1917 (2019)Winner: 1917 – Roger Deakins

Also nominated: The Irishman – Rodrigo Prieto, The Lighthouse – Jarin Blaschke, Once Upon a Time… in Hollywood – Robert Richardson, Portrait of a Lady on Fire – Claire Mathon

My pick: 1917

Comments: Finally, I agree with my colleagues on something! Deakins (almost) one-take tracking shot of a movie was an impressive feat, rivaled only by Long Day’s Journey Into Night (which I also strongly considered).

BEST ORIGINAL SCORE

Winner: Us – Michael Abels

Also nominated: Joker – Hildur Guðnadóttir, Little Women – Alexandre Desplat, Marriage Story – Randy Newman,
1917 – Thomas Newman

My pick: Long Day’s Journey Into Night (not nominated)

Comments: The most memorable music in Us was not original. I can’t remember the original music from any of the nominees, which is arguably a good thing (perhaps music, like editing, should work its magic without being noticed by the viewer—er, hearer). The Chinese blues score of Long Day’s Journey Into Night is something I would listen to on its own, however, and deserves recognition.  I also would have voted for Mica Levi’s Monos (not nominated), Midsommar (not nominated), or The Peanut Butter Falcon (not nominated) ahead of any of the scores that actually competed here.

BEST DEBUT FEATURE

Winner: Olivia Wilde – Booksmart

Also nominated: Mati Diop – Atlantics, Melina Matsoukas – Queen & Slim, Tyler Nilson & Michael Schwartz – The Peanut Butter Falcon,
Joe Talbot – The Last Black Man in San Francisco

My pick: The Last Black Man in San Francisco

Comments: I’m not sure what others saw in the grossout comedy Booksmart, although I know Olivia Wilde is well-liked in the industry. I prefered the street poetry feel of Joe Talbot’s promising The Last Black Man in San Francisco. I vaguely hoped that Mati Diop’s Atlantics, a very confident and serious first feature from Senegal that did not have a prayer against Parasite, could have slid in here. But it didn’t have much hope against a major Hollywood release, either.

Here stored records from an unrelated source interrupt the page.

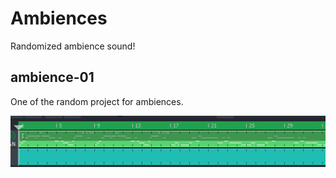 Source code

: # Ambiences
Randomized ambience sound!

## ambience-01
One of the random project for ambiences.

![graph](resources/ambience-01.png)
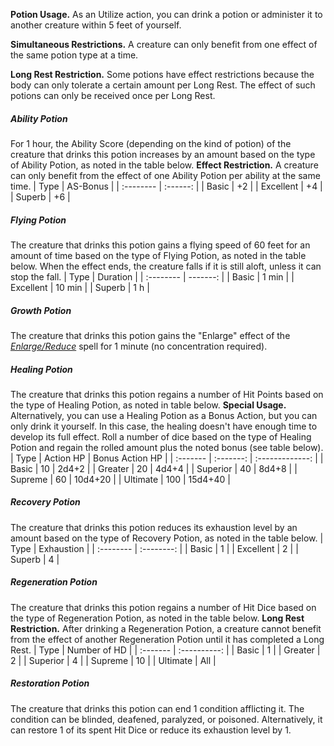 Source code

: 
<div class="startgap"></div>



**Potion Usage.** As an Utilize action, you can drink a potion or administer it to another creature within 5 feet of yourself.


**Simultaneous Restrictions.** A creature can only benefit from one effect of the same potion type at a time.

**Long Rest Restriction.** Some potions have effect restrictions because the body can only tolerate a certain amount per Long Rest. The effect of such potions can only be received once per Long Rest.











##### Ability Potion
For 1 hour, the Ability Score (depending on the kind of potion) of the creature that drinks this potion increases by an amount based on the type of Ability Potion, as noted in the table below.
**Effect Restriction.** A creature can only benefit from the effect of one Ability Potion per ability at the same time.
| Type      | AS-Bonus |
| :-------- | :------: |
| Basic     |    +2    |
| Excellent |    +4    |
| Superb    |    +6    |


##### Flying Potion
The creature that drinks this potion gains a flying speed of 60 feet for an amount of time based on the type of Flying Potion, as noted in the table below. When the effect ends, the creature falls if it is still aloft, unless it can stop the fall.
| Type      | Duration |
| :-------- | -------: |
| Basic     |    1 min |
| Excellent |   10 min |
| Superb    |      1 h |


##### Growth Potion
The creature that drinks this potion gains the "Enlarge" effect of the *[Enlarge/Reduce](https://lolindhir.github.io/PnP/spells/Enlarge%2FReduce)* spell for 1 minute (no concentration required).


##### Healing Potion
The creature that drinks this potion regains a number of Hit Points based on the type of Healing Potion, as noted in table below.
**Special Usage.** Alternatively, you can use a Healing Potion as a Bonus Action, but you can only drink it yourself. In this case, the healing doesn't have enough time to develop its full effect. Roll a number of dice based on the type of Healing Potion and regain the rolled amount plus the noted bonus (see table below).
| Type     | Action HP | Bonus Action HP |
| :------- | :-------: | :-------------: |
| Basic    |    10     |      2d4+2      |
| Greater  |    20     |      4d4+4      |
| Superior |    40     |      8d4+8      |
| Supreme  |    60     |     10d4+20     |
| Ultimate |    100    |     15d4+40     |


##### Recovery Potion
The creature that drinks this potion reduces its exhaustion level by an amount based on the type of Recovery Potion, as noted in the table below.
| Type      | Exhaustion |
| :-------- | :--------: |
| Basic     |     1      |
| Excellent |     2      |
| Superb    |     4      |


##### Regeneration Potion
The creature that drinks this potion regains a number of Hit Dice based on the type of Regeneration Potion, as noted in the table below.
**Long Rest Restriction.** After drinking a Regeneration Potion, a creature cannot benefit from the effect of another Regeneration Potion until it has completed a Long Rest.
| Type     | Number of HD |
| :------- | :----------: |
| Basic    |      1       |
| Greater  |      2       |
| Superior |      4       |
| Supreme  |      10      |
| Ultimate |     All      |


##### Restoration Potion
The creature that drinks this potion can end 1 condition afflicting it. The condition can be blinded, deafened, paralyzed, or poisoned. Alternatively, it can restore 1 of its spent Hit Dice or reduce its exhaustion level by 1.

BEST FILM NOT IN THE ENGLISH LANGUAGE

Winner: Parasite

Also nominated: Atlantics, Monos, Pain and Glory, Portrait of a Lady on Fire

My pick: Parasite

Comments: A foregone conclusion. If I wanted to be a pure contrarian I would have voted for Monos.

BEST DOCUMENTARY

Winner: Apollo 11

Also nominated: American Factory, For Sama, Honeyland,
One Child Nation

My pick: For Sama

Comments: Unless you believe the moon landing was faked, it’s hard to argue against the monumental nature of Apollo 11, which documents mankind’s greatest technological achievement using only contemporary footage (including some previously unseen material supplied by NASA). Apollo 11 had my personal vote, too, until I watched For Sama literally hours before the deadline to vote. Waad al-Kateab’s personal documentary about her experiences working at a hospital in besieged Aleppo, and the heartrending moral dilemma she faces when pregnancy makes her wonder whether she should abandon the resistance for her daughter’s sake, was incredibly moving. It’s a terrifying act of hope.